RESULTS: The findings suggest that being a companion means, "to give support," "to be together/at the side" and "to observe everything." In the domain, observing medical care in a hospital setting, companions stated, "the physician does all the work"; and sometimes companions regarded themselves "without courage" and "without attitude."

CONCLUSION: It is necessary to give a voice to companions during the labor and delivery processes. Companions very often feel intimidated by health professionals, discouraged, or just assuming an observer role when attempting to support women giving birth.

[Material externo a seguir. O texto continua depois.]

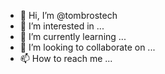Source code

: - 👋 Hi, I’m @tombrostech
- 👀 I’m interested in ...
- 🌱 I’m currently learning ...
- 💞️ I’m looking to collaborate on ...
- 📫 How to reach me ...

<!---
tombrostech/tombrostech is a ✨ special ✨ repository because its `README.md` (this file) appears on your GitHub profile.
You can click the Preview link to take a look at your changes.
--->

Keywords: Patient Escort Service; Labor, Obstetric; Parturition; Women's health

RESUMEN

OBJETIVO: En este estudio se tuvo como objetivo, comprender el significado de ser acompañante de una mujer en trabajo de parto y parto. Los sujetos del estudio fueron 12 acompañantes de parturientas asistidas en una maternidad.

MÉTODOS: El abordaje metodológico utilizado fue el cualitativo y el análisis de los datos se fundamentó en la técnica del análisis de contenido.

RESULTADOS: Los significados observados para la participación del acompañante fueron: "dar fuerza", "quedarse junto/al lado" y "observar todo". En el espacio hospitalario de dominio médico, el acompañante relató que "quien hace es el médico"; algunas veces se percibieron "sin coraje" y "sin actitud".

CONCLUSIÓN: Frente a tales resultados, se verificó que es preciso dar voz a los agentes involucrados directamente en el proceso del parto, que muchas veces se sienten intimidados por los profesionales de salud, cohibidos de participar, o asumiendo un papel fiscalizador en el intento de obtener una asistencia segura para la parturienta.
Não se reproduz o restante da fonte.